§ What to work on
If a line in the entries below includes "people", pick it out and copy it.
[[ Data provided open ]]
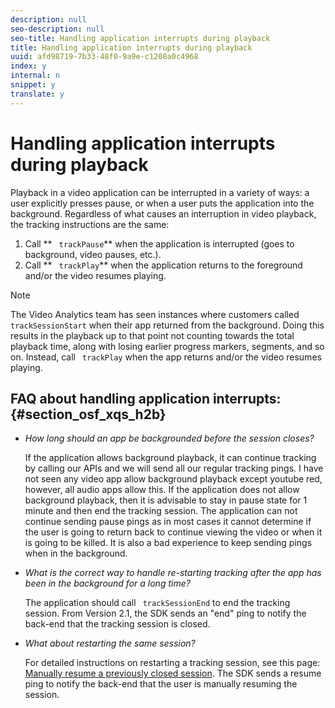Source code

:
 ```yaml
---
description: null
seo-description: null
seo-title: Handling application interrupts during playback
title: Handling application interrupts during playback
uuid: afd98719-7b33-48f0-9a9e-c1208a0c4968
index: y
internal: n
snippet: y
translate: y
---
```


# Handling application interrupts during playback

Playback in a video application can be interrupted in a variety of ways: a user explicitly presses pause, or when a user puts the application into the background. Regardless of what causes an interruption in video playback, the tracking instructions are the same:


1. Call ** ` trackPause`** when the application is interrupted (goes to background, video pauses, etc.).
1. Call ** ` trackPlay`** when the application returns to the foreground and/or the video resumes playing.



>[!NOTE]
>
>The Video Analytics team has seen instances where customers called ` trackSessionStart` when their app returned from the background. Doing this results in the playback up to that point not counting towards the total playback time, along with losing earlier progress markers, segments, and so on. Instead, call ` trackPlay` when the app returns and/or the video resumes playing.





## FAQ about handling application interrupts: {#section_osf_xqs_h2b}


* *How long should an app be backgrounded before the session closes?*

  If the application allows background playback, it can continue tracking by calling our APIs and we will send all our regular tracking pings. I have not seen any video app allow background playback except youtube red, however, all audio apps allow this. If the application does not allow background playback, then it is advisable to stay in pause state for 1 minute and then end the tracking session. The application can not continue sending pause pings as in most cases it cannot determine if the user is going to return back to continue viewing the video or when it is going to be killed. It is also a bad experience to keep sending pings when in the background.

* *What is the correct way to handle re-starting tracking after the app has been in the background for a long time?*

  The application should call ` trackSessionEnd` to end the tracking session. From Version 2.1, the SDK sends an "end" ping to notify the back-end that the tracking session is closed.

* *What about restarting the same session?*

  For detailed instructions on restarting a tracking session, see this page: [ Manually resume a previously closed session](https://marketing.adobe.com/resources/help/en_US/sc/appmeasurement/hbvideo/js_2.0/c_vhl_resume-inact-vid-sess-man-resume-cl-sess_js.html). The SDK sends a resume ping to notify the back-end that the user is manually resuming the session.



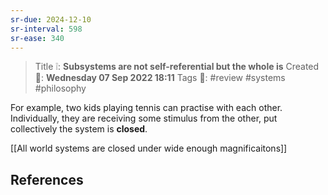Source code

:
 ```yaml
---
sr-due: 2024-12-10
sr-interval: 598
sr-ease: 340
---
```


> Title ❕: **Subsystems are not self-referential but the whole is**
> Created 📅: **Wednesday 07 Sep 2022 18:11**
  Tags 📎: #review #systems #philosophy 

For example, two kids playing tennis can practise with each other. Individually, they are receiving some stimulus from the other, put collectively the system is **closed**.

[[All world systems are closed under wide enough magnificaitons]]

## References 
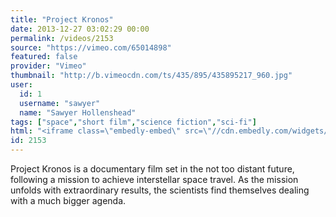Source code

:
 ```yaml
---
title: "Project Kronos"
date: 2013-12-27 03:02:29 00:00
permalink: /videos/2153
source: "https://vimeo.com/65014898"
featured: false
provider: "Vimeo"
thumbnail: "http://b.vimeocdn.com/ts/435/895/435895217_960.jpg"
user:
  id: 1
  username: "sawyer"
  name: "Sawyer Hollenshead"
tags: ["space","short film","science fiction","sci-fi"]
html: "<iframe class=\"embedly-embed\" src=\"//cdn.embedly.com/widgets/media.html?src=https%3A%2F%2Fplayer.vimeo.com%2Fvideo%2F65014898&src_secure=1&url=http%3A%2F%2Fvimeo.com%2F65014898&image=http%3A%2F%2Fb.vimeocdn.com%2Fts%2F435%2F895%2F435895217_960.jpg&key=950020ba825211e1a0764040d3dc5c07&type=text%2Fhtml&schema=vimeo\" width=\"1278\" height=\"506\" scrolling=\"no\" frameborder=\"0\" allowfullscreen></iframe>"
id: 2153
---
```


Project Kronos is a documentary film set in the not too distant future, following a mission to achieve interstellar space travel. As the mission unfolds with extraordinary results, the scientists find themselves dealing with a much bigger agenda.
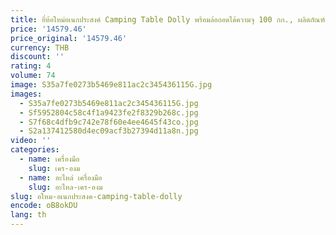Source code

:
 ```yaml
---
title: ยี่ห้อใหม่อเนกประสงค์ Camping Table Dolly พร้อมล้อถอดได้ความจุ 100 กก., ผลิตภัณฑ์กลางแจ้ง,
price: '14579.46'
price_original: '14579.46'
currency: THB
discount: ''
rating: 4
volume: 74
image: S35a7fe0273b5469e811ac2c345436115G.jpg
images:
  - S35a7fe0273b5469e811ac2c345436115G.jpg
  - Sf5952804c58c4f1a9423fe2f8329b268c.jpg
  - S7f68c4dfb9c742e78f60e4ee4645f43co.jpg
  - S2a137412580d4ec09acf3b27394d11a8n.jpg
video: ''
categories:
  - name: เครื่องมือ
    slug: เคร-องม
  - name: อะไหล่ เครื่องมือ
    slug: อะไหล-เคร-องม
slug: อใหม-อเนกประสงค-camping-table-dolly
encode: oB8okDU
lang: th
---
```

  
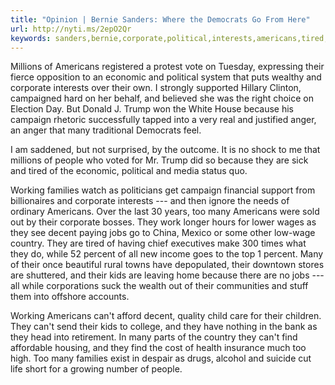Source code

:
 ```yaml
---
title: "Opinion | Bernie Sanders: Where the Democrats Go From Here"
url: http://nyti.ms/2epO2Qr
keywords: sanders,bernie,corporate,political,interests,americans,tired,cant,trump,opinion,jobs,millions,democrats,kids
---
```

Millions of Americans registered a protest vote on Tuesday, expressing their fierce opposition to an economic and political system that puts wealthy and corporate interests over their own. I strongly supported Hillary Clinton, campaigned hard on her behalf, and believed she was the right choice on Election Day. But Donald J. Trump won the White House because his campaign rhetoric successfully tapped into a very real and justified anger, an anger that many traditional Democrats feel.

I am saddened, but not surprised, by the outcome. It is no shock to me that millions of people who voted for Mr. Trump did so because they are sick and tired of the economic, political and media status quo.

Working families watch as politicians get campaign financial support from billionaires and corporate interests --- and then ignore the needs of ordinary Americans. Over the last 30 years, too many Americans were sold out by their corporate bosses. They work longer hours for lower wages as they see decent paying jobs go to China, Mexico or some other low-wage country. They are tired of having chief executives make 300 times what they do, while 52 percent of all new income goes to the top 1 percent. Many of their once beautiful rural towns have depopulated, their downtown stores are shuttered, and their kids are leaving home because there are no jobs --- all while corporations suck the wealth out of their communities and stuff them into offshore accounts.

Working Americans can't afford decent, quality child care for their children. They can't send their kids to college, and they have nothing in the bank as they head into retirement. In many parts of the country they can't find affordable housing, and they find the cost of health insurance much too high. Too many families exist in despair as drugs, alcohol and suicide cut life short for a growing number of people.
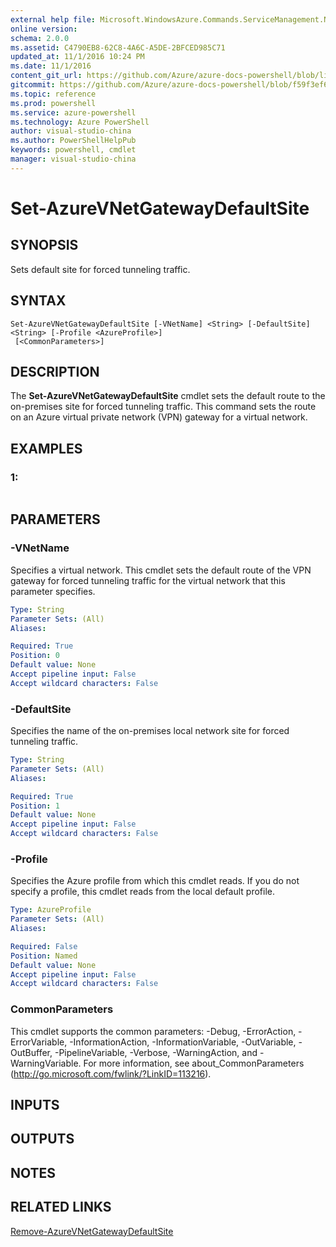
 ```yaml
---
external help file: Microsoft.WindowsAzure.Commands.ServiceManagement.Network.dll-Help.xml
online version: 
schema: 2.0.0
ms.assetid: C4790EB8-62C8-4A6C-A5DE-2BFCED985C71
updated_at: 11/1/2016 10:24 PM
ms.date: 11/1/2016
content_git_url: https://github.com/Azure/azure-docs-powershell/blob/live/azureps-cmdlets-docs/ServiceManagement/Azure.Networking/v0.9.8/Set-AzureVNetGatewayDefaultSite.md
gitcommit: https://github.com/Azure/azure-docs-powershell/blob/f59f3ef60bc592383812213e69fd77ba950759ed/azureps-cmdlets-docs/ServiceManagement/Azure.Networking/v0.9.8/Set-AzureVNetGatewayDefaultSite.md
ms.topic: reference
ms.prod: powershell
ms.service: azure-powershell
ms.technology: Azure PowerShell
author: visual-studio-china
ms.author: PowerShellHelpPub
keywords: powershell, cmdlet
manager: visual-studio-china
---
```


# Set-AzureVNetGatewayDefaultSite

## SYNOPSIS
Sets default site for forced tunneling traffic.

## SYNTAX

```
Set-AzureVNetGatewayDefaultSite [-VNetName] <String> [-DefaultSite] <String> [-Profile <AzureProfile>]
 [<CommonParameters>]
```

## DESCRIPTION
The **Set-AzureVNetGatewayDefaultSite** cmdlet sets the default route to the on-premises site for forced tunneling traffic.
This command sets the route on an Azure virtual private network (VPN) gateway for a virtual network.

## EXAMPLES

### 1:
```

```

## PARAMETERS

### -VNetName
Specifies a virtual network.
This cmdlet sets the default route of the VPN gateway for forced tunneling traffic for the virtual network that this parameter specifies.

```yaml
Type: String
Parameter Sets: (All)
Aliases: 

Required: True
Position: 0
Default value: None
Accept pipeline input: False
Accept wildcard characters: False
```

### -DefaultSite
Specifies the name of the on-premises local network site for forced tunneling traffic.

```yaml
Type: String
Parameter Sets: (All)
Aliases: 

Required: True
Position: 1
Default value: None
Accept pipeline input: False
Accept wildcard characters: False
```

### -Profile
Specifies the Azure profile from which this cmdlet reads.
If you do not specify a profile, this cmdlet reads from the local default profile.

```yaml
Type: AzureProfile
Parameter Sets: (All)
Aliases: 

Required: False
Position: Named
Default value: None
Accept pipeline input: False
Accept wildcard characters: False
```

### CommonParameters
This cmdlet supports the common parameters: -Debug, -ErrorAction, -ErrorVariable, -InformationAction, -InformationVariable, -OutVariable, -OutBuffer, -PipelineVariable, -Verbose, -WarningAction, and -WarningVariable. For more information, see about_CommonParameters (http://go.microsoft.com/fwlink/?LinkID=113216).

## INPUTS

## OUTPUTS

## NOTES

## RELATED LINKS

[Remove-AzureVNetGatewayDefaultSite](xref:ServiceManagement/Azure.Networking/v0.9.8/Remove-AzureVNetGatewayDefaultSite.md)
[[ Data provided closed ]]
§ Answer to the problem
I am saddened, but not surprised, by the outcome. It is no shock to me that millions of people who voted for Mr. Trump did so because they are sick and tired of the economic, political and media status quo.
Working Americans can't afford decent, quality child care for their children. They can't send their kids to college, and they have nothing in the bank as they head into retirement. In many parts of the country they can't find affordable housing, and they find the cost of health insurance much too high. Too many families exist in despair as drugs, alcohol and suicide cut life short for a growing number of people.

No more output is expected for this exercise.